La marchandisation des musiques populaires génère sans cesse des contre-modèles qui inventent et expérimentent afin de déjouer ne serait-ce que temporairement la domination de l’establishment. À la débauche financière et technique d’une industrie musicale prompte à soudoyer les médias, les punks répondent par des morceaux courts aux accords simples. Versés dans l’autoformation, ils xeroxent (2) leurs fanzines et fabriquent leurs fringues, autoproduisent leurs disques. Les DJ, souvent anonymes, samplent les morceaux des autres. Leurs collages musicaux, un temps perçus comme du pillage (3), résultent d’une créativité soumise à une économie de moyens. À Chicago, la musique se fabrique à la maison (house music), s’affranchit des studios et de leurs coûteux ingénieurs, résonne dans les hangars industriels désaffectés de centres urbains sinistrés. Quand house et techno traversent l’Atlantique, elles embarquent avec elles toute une jeunesse avide de transe et de fête, à qui les élites gouvernantes ne proposent d’autres horizons que la précarité et la répression policière. Dans une temporalité sensiblement identique, doit-on rappeler l’importance des Bérurier noir pour secouer le rock français, la jeunesse et l’extrême droite ?

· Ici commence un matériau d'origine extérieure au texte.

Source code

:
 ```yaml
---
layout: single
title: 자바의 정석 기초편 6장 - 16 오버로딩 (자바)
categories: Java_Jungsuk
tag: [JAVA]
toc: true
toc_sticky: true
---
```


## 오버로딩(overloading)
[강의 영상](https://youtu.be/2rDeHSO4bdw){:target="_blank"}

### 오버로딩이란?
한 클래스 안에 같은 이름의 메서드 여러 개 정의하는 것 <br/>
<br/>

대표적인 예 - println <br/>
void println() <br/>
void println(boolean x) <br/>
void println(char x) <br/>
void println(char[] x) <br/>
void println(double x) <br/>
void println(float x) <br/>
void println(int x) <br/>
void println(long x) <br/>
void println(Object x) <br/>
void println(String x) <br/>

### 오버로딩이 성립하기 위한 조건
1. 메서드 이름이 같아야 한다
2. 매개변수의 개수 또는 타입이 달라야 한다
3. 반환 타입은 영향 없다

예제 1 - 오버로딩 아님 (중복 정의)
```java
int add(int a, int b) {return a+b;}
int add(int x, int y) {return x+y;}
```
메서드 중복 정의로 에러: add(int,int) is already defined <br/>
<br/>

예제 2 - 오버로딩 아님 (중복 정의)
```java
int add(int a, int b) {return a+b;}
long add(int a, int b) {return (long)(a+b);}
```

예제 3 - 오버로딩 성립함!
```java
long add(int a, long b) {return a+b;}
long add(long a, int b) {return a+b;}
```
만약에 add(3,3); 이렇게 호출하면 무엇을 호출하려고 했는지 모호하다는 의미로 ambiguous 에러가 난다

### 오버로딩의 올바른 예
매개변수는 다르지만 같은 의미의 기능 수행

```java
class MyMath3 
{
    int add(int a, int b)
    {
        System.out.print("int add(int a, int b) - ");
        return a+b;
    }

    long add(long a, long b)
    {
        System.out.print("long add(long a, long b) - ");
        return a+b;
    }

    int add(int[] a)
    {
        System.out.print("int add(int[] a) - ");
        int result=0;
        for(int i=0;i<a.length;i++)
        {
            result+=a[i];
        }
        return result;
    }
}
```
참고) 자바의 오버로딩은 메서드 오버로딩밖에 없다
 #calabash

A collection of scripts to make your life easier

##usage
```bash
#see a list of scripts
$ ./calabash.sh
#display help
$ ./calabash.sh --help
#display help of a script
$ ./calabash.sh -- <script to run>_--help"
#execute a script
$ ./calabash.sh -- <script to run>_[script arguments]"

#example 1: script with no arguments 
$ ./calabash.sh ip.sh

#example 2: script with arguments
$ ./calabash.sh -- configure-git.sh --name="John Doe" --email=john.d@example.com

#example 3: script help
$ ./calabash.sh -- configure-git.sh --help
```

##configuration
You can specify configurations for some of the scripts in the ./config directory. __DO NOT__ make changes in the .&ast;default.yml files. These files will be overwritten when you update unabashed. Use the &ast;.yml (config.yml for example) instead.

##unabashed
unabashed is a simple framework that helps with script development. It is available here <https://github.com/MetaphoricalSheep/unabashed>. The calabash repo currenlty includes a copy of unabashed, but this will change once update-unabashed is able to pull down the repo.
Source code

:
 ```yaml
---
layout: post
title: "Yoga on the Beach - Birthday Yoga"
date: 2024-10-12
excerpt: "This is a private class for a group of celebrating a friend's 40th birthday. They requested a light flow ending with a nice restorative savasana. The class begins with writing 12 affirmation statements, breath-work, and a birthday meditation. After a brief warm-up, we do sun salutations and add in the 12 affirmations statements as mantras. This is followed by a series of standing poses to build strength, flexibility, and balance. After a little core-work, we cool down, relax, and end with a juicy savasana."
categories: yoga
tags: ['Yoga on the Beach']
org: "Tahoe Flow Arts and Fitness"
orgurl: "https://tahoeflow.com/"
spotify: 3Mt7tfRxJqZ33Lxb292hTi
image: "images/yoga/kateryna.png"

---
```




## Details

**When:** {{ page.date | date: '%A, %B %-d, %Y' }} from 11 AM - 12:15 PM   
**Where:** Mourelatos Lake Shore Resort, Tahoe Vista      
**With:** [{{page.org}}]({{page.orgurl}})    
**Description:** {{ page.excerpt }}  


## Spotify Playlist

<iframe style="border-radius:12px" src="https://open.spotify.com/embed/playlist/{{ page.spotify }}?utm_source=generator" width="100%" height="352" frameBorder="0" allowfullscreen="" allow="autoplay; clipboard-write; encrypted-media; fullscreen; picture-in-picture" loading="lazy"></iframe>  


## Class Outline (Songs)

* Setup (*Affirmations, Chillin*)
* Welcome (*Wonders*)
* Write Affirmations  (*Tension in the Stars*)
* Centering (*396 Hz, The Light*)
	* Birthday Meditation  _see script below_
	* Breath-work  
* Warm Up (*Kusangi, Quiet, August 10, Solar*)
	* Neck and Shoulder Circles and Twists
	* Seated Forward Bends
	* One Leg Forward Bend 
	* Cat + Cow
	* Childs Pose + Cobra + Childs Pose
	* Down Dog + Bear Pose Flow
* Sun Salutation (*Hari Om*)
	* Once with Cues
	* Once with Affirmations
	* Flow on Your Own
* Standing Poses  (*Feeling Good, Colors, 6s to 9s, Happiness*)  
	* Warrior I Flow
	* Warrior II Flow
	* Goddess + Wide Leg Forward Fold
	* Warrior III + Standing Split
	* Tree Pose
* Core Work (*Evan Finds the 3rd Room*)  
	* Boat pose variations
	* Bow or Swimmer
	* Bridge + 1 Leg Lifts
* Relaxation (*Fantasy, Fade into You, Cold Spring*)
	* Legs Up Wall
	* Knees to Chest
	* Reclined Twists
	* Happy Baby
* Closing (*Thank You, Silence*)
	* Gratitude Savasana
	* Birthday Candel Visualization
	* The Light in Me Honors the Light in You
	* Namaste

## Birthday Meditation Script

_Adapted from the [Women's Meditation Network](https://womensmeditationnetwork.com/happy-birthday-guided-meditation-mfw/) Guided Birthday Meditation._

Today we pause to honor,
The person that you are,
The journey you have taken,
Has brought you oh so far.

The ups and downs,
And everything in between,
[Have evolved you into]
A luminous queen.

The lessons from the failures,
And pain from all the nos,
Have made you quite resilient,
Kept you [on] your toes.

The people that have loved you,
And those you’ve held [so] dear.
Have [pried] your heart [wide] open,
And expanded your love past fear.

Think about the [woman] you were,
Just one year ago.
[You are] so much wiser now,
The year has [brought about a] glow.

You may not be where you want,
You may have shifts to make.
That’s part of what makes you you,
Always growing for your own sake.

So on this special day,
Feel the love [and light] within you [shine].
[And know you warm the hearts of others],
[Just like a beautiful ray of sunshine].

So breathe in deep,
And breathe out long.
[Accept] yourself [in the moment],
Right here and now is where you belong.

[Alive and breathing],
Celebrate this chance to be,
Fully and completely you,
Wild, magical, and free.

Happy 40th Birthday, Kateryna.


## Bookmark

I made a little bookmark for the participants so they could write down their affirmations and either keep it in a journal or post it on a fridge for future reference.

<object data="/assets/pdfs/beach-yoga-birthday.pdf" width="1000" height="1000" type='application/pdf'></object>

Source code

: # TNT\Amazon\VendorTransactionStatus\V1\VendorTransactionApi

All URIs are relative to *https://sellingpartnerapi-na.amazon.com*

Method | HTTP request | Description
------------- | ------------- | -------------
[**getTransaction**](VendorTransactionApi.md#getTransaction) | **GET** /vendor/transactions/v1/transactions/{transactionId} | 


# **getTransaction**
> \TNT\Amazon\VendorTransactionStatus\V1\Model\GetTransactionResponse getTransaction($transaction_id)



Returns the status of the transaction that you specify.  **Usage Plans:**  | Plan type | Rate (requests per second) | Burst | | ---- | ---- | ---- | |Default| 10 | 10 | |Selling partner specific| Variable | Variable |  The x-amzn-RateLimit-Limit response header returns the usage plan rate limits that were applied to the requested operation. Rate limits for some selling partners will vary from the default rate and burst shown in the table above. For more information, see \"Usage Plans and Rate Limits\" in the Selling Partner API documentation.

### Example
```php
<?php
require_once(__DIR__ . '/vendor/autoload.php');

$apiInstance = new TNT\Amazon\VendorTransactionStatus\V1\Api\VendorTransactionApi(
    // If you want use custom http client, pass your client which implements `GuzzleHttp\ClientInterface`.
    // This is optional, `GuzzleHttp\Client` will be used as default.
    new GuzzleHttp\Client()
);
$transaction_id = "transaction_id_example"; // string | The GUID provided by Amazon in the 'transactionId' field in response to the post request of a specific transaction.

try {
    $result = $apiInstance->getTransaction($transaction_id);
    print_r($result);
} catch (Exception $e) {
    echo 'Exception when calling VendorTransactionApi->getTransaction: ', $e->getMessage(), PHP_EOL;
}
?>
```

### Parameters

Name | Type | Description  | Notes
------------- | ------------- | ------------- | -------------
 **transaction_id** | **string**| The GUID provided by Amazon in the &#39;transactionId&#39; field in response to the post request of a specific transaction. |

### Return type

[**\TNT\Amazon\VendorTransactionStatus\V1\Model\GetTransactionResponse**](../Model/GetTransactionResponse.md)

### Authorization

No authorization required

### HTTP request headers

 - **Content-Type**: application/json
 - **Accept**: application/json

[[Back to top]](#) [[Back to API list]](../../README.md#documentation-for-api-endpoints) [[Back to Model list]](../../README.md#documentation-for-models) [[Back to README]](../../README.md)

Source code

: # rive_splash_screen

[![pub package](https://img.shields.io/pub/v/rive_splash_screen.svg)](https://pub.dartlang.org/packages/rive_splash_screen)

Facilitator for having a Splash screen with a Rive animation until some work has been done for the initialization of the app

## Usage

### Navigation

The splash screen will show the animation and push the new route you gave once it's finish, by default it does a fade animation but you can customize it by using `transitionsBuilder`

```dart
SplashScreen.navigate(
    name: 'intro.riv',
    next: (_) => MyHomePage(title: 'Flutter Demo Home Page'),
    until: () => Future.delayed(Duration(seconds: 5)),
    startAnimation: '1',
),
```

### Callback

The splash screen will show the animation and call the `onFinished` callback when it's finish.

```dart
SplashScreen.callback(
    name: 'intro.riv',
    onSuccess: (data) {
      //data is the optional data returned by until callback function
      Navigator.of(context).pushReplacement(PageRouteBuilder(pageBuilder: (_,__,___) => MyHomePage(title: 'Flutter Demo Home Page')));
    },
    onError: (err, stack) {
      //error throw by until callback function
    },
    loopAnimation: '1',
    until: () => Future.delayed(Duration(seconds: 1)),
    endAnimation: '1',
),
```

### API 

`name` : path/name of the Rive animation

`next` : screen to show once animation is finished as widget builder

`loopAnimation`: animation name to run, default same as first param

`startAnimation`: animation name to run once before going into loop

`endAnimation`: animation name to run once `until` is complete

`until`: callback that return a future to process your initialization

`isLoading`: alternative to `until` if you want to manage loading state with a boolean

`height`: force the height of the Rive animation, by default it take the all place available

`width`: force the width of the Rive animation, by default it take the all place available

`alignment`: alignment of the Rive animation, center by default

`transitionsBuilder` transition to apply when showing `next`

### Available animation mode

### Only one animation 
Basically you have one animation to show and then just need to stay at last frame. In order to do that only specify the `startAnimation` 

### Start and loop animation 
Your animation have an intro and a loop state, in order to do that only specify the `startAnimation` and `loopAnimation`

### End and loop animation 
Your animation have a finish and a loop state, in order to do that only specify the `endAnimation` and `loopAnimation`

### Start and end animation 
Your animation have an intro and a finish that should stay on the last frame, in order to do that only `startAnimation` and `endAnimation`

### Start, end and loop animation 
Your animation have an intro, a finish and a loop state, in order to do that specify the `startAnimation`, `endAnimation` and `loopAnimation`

L’histoire des musiques populaires est faite de sentiers sinueux. Pour peu qu’on les arpente à hauteur d’individus, on y trouve des matériaux pour l’écriture d’une histoire sociale et populaire du rock.

(1) En juillet 1979, dans le stade de baseball de la ville, les spectateurs arborant des T-shirts Disco Sucks sont conviés à déposer des vinyles de disco dans une caisse noire qui est dynamitée à l’inter-match.

(2) En anglais, xerox signifie photocopieur.

(3) Dans les milieux du rock, l’argument a longtemps été mobilisé pour disqualifier les qualités musicales du rap. En 1990, au titre de la propriété intellectuelle, Lou Reed obtient du groupe A Tribe Called Quest la perception exclusive des bénéfices du titre « Can I Kick It ? », dans lequel est samplé « Walk on the Wild Side ».